Print each record below precisely, with every picture left out of the copy.

_Data excerpts_
#####
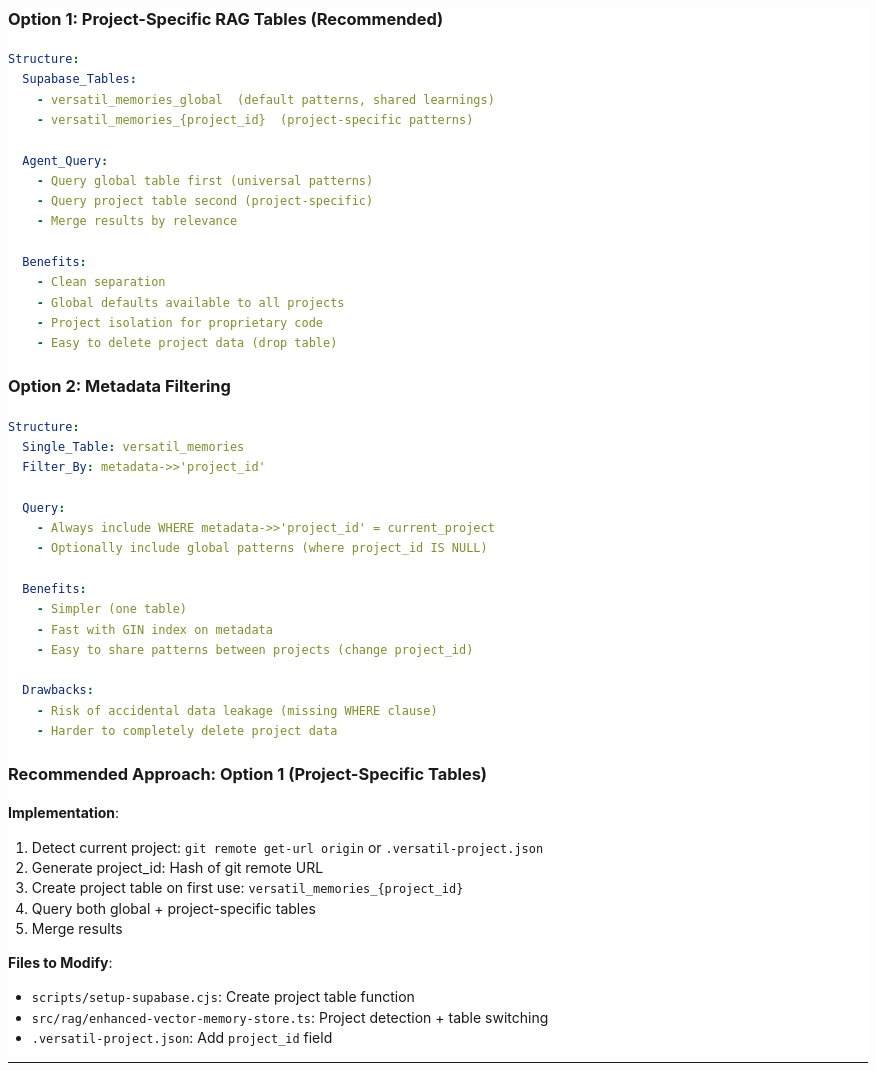 ### Option 1: Project-Specific RAG Tables (Recommended)

```yaml
Structure:
  Supabase_Tables:
    - versatil_memories_global  (default patterns, shared learnings)
    - versatil_memories_{project_id}  (project-specific patterns)

  Agent_Query:
    - Query global table first (universal patterns)
    - Query project table second (project-specific)
    - Merge results by relevance

  Benefits:
    - Clean separation
    - Global defaults available to all projects
    - Project isolation for proprietary code
    - Easy to delete project data (drop table)
```

### Option 2: Metadata Filtering

```yaml
Structure:
  Single_Table: versatil_memories
  Filter_By: metadata->>'project_id'

  Query:
    - Always include WHERE metadata->>'project_id' = current_project
    - Optionally include global patterns (where project_id IS NULL)

  Benefits:
    - Simpler (one table)
    - Fast with GIN index on metadata
    - Easy to share patterns between projects (change project_id)

  Drawbacks:
    - Risk of accidental data leakage (missing WHERE clause)
    - Harder to completely delete project data
```

### Recommended Approach: **Option 1 (Project-Specific Tables)**

**Implementation**:
1. Detect current project: `git remote get-url origin` or `.versatil-project.json`
2. Generate project_id: Hash of git remote URL
3. Create project table on first use: `versatil_memories_{project_id}`
4. Query both global + project-specific tables
5. Merge results

**Files to Modify**:
- `scripts/setup-supabase.cjs`: Create project table function
- `src/rag/enhanced-vector-memory-store.ts`: Project detection + table switching
- `.versatil-project.json`: Add `project_id` field

---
#####
_Finished task_
 ### Option 1: Project-Specific RAG Tables (Recommended)

```yaml
Structure:
  Supabase_Tables:
    - versatil_memories_global  (default patterns, shared learnings)
    - versatil_memories_{project_id}  (project-specific patterns)

  Agent_Query:
    - Query global table first (universal patterns)
    - Query project table second (project-specific)
    - Merge results by relevance

  Benefits:
    - Clean separation
    - Global defaults available to all projects
    - Project isolation for proprietary code
    - Easy to delete project data (drop table)
```

### Option 2: Metadata Filtering

```yaml
Structure:
  Single_Table: versatil_memories
  Filter_By: metadata->>'project_id'

  Query:
    - Always include WHERE metadata->>'project_id' = current_project
    - Optionally include global patterns (where project_id IS NULL)

  Benefits:
    - Simpler (one table)
    - Fast with GIN index on metadata
    - Easy to share patterns between projects (change project_id)

  Drawbacks:
    - Risk of accidental data leakage (missing WHERE clause)
    - Harder to completely delete project data
```

### Recommended Approach: **Option 1 (Project-Specific Tables)**

**Implementation**:
1. Detect current project: `git remote get-url origin` or `.versatil-project.json`
2. Generate project_id: Hash of git remote URL
3. Create project table on first use: `versatil_memories_{project_id}`
4. Query both global + project-specific tables
5. Merge results

**Files to Modify**:
- `scripts/setup-supabase.cjs`: Create project table function
- `src/rag/enhanced-vector-memory-store.ts`: Project detection + table switching
- `.versatil-project.json`: Add `project_id` field

---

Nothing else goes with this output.